[The data — start]

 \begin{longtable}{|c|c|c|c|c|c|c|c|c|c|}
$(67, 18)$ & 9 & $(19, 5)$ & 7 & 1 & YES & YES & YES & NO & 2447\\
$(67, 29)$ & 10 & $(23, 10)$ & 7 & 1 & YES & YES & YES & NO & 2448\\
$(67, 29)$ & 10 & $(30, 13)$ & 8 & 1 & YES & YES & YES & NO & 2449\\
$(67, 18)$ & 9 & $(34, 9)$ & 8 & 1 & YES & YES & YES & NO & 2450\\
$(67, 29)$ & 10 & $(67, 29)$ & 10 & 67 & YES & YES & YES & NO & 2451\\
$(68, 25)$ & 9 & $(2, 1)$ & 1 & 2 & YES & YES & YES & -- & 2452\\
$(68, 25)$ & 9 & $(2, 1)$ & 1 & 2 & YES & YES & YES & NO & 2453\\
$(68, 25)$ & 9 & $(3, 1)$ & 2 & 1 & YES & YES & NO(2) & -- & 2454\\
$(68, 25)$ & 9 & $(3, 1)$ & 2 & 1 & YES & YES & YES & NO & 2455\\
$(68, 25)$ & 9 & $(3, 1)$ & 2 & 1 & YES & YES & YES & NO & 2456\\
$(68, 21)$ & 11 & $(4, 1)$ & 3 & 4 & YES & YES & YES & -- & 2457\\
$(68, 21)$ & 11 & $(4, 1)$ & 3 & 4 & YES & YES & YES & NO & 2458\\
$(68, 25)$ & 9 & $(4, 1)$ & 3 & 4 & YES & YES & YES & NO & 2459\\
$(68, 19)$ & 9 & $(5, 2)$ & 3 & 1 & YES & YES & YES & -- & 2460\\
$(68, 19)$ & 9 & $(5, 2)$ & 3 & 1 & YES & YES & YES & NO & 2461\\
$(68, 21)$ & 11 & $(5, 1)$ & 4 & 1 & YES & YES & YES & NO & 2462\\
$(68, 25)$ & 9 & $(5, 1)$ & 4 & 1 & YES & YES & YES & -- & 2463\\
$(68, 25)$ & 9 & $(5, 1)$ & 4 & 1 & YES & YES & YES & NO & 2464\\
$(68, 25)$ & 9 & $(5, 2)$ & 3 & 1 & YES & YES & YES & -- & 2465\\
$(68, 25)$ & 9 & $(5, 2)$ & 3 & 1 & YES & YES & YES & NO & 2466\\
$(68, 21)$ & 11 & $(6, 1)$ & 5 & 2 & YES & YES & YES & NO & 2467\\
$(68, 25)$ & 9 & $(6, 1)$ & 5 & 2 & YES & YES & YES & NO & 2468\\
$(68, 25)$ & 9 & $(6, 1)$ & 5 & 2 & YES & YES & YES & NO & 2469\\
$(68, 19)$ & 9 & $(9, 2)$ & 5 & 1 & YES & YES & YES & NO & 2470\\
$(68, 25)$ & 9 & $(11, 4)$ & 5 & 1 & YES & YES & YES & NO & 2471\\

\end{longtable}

[The data — finish]

Lines with the word "longtable": report how many there are in the entries, as a bare number.

2